[tor-talk] On the Theory of Remailers

Paul Syverson syverson at itd.nrl.navy.mil
Wed Jan 9 16:00:02 UTC 2013


On Wed, Jan 09, 2013 at 10:20:06AM -0500, Tom Ritter wrote:
> On 9 January 2013 10:05, Alexandre Guillioud
> <guillioud.alexandre at gmail.com> wrote:
> > Hi all,
> >
> > I'm reading your conversation, and i'm not understanding very well what you
> > mean by high/low latency network. Isn't it just a ping duration delta ?
> > You speak about low and high latency like it's a feature.
> >
> > Is tor mixing only low latency with low latency in its circuits ? Opening
> > for a dispatching of services (ie. mail on high latency, web on low ) ?
> >
> > What's the point ?
> 
> Someone can probably explain it better by putting more time into it,
> but the gist of it is how long a mix node will 'hold onto' a message,
> before sending it on.  (Effectively 'mixing' it.)
> 
> >From the blog articles:
> 
> > A 'Low Latency' mix network means as soon as a node receives a packet, it sends it out. A 'High Latency' mix network means a node will hold onto a message for some amount of time before sending it out.
> >
> > Traffic Analysis is a huge part of mix network design. If an
> > attacker is watching the network (and we generally assume they
> > are) - how much information do they gain by watching packet paths,
> > sizes, and times, and how easy is it? If you see a network flow
> > from Alice to Bob, and Bob to Charlie - those flows will probably
> > be matchable. With regard to defending against Traffic Analysis,
> > High Latency is preferable - being able to hold onto a packet for
> > any length of time before sending it on gives you lot more
> > options.
> >
> > Tor is a 'Low Latency' mix network - it has no choice because it's
> > infeasible to browse the Internet with minute-long (or longer)
> > delays during page loads. However, email can have delays - if an
> > email doesn't arrive for 30 minutes or an hour, it's generally not
> > a problem. So Remailers can afford to be a High Latency mix
> > network. They will accumulate a number of messages in a pool, and
> > then when the pool is a certain size, will send the messages
> > out. There are multiple algorithms for pooling, and we'll go into
> > more detail about them and pool attacks later.
> 
> As a mix node, if I accumulate 8 same-size messages, and then send
> them all out at once to 8 recipients, you can't use traffic analysis
> to see who I sent which message out to - because they're
> indistinguishable.  That's high latency.  But if I had sent out each
> message as soon as I got it, you could see which message went to each
> recipient - that's low latency.
> 

Right. Tor isn't mixing at all. Onion routing gets its security from
the observation that even adversaries that can be anywhere typically
can't be everywhere. This is true whether one is trying to protect
properties of the communication between source and remote destination
(typically called anonymity) or protect properties of the
communication between the source and the onion routing network
(typically called circumvention or obfuscation).

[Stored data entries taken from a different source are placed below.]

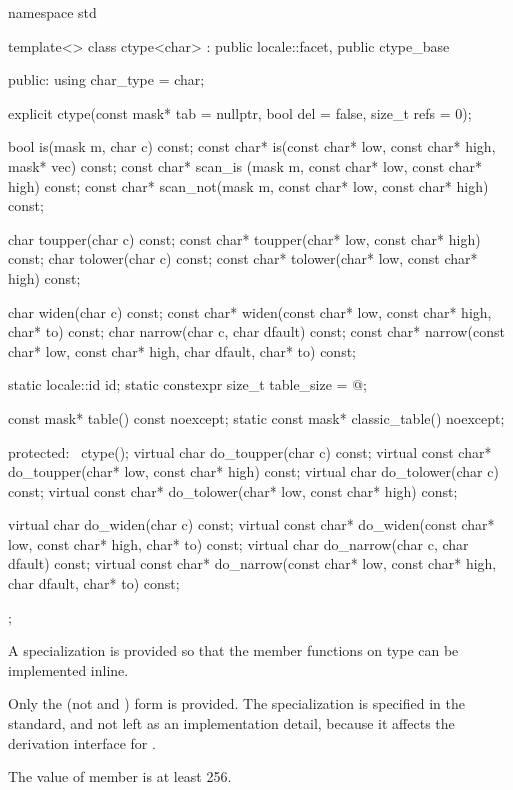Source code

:%
\begin{codeblock}
namespace std {
  template<>
    class ctype<char> : public locale::facet, public ctype_base {
    public:
      using char_type = char;

      explicit ctype(const mask* tab = nullptr, bool del = false, size_t refs = 0);

      bool is(mask m, char c) const;
      const char* is(const char* low, const char* high, mask* vec) const;
      const char* scan_is (mask m, const char* low, const char* high) const;
      const char* scan_not(mask m, const char* low, const char* high) const;

      char        toupper(char c) const;
      const char* toupper(char* low, const char* high) const;
      char        tolower(char c) const;
      const char* tolower(char* low, const char* high) const;

      char  widen(char c) const;
      const char* widen(const char* low, const char* high, char* to) const;
      char  narrow(char c, char dfault) const;
      const char* narrow(const char* low, const char* high, char dfault, char* to) const;

      static locale::id id;
      static constexpr size_t table_size = @\impdef@;

      const mask* table() const noexcept;
      static const mask* classic_table() noexcept;

    protected:
      ~ctype();
      virtual char        do_toupper(char c) const;
      virtual const char* do_toupper(char* low, const char* high) const;
      virtual char        do_tolower(char c) const;
      virtual const char* do_tolower(char* low, const char* high) const;

      virtual char        do_widen(char c) const;
      virtual const char* do_widen(const char* low, const char* high, char* to) const;
      virtual char        do_narrow(char c, char dfault) const;
      virtual const char* do_narrow(const char* low, const char* high,
                                    char dfault, char* to) const;
    };
}
\end{codeblock}

\pnum
A specialization  is provided
so that the member functions on type  can be implemented inline.
\begin{footnote}
Only the  (not  and )
form is provided.
The specialization is specified in the standard,
and not left as an implementation detail,
because it affects the derivation interface for .
\end{footnote}
The  value of
member  is at least 256.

Mix network security analysis typically assumes adversaries are on all
links between mixes and at some compromised mixes as well. Tor is
broken against such a model. But, and this is a huge but, while the
above is all correct, it perpetuates the mistaken view that the only
thing going on is a security/practicality tradeoff that mix networks
resolve more in favor of security and onion routing networks resolve
more in favor of practicality. In several important respects Tor is
more secure than any practically deployed, but also practically
deployable mix network. I discuss this more in "Why I'm not an
Entropist" and "Sleeping dogs lie on a bed of onions but wake when
mixed", both available on my webpage (http://www.syverson.org).

That said, I continue to think that combining different latency
traffic as we discussed in the alpha mixing paper mentioned earlier in
this thread can provide real benefit for some applications and
plausible adversaries (although I think what we called 'tau-mixing' in
that paper is the more likely fruitful departure point). But departure
point for someone else: there are years worth of higher-priority-to-me
Tor-related research problems to solve, so it is back-burnered
indefinitely or until somebody entices me that working on this
is worth pulling away from other things.